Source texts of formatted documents
Start of Block

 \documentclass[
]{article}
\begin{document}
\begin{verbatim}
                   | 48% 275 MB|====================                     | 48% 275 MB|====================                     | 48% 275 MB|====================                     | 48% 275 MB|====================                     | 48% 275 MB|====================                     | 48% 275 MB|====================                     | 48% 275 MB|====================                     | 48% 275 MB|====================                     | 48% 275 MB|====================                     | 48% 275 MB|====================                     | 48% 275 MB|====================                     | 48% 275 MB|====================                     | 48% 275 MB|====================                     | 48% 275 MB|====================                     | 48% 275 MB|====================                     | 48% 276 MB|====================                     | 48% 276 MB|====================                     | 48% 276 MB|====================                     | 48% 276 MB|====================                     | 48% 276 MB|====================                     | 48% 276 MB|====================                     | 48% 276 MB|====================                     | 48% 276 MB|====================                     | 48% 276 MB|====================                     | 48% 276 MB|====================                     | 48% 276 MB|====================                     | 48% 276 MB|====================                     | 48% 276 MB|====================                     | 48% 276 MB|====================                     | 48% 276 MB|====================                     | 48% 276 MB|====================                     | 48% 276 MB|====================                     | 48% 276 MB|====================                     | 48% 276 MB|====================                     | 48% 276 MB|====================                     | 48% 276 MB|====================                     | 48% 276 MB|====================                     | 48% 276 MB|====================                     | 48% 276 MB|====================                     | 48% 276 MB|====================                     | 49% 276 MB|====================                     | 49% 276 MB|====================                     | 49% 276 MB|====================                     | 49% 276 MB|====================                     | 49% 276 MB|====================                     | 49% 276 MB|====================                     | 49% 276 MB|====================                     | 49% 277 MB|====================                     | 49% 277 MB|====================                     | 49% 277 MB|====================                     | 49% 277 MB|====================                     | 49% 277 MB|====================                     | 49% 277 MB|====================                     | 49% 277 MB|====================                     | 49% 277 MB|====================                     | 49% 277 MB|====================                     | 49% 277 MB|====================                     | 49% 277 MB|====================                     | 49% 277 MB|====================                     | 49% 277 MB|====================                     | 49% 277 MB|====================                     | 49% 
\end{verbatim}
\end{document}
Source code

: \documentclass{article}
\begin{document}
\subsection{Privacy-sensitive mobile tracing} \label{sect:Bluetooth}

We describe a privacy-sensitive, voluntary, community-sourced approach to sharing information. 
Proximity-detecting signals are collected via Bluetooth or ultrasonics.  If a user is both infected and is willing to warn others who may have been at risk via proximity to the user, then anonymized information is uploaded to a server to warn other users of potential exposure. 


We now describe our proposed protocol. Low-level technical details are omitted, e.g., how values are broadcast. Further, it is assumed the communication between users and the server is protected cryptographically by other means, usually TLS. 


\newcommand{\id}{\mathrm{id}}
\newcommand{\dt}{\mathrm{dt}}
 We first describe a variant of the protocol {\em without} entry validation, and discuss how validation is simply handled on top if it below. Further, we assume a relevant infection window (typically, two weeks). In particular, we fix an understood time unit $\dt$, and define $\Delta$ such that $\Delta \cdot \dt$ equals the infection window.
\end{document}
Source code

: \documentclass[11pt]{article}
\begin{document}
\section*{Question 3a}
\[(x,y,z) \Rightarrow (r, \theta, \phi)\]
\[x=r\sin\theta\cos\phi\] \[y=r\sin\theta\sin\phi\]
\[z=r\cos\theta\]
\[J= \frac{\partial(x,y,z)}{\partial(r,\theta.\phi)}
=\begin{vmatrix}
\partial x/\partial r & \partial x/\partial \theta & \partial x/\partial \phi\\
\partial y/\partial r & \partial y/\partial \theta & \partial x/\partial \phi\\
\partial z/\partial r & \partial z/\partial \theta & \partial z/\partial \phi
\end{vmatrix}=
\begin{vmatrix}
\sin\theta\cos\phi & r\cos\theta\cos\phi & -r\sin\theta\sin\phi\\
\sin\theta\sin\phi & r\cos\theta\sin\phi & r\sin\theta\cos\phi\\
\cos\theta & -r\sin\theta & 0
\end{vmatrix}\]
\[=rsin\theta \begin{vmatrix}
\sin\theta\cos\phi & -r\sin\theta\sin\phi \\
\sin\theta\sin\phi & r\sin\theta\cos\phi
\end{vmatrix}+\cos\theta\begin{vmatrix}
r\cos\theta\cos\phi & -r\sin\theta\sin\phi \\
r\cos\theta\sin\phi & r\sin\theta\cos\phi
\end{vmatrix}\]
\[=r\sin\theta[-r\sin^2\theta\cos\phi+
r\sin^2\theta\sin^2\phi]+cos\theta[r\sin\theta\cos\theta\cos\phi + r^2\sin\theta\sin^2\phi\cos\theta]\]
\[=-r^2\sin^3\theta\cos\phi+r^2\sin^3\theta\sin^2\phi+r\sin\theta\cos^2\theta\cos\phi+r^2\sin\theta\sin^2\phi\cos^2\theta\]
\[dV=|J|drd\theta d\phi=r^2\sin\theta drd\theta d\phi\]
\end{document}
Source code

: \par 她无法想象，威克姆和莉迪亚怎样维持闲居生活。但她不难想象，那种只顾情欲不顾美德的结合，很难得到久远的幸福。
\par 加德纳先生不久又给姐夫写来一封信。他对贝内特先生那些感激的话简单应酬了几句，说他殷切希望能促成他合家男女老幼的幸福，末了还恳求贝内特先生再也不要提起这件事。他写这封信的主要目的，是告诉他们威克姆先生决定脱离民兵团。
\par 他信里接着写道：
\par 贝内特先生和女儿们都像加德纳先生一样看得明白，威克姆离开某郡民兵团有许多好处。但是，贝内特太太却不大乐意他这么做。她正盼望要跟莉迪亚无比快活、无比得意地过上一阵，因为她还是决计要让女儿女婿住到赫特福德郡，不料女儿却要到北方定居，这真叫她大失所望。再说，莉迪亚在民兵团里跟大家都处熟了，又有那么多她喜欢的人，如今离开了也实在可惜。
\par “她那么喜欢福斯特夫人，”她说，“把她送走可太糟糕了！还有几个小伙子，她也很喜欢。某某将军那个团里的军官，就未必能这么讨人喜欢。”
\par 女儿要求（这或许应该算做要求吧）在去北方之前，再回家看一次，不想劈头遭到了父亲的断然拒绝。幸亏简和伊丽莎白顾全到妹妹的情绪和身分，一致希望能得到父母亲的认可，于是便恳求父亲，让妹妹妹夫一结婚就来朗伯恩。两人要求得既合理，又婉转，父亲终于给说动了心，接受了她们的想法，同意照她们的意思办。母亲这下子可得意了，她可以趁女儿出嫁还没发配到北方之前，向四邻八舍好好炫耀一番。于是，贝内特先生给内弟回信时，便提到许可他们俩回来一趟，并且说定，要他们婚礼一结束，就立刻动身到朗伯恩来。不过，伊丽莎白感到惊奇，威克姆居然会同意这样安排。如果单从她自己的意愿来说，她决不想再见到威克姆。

End of Block

Work item:
Copy out each line of the data containing the string "Further".

Response to the exercise:
We now describe our proposed protocol. Low-level technical details are omitted, e.g., how values are broadcast. Further, it is assumed the communication between users and the server is protected cryptographically by other means, usually TLS. 
 We first describe a variant of the protocol {\em without} entry validation, and discuss how validation is simply handled on top if it below. Further, we assume a relevant infection window (typically, two weeks). In particular, we fix an understood time unit $\dt$, and define $\Delta$ such that $\Delta \cdot \dt$ equals the infection window.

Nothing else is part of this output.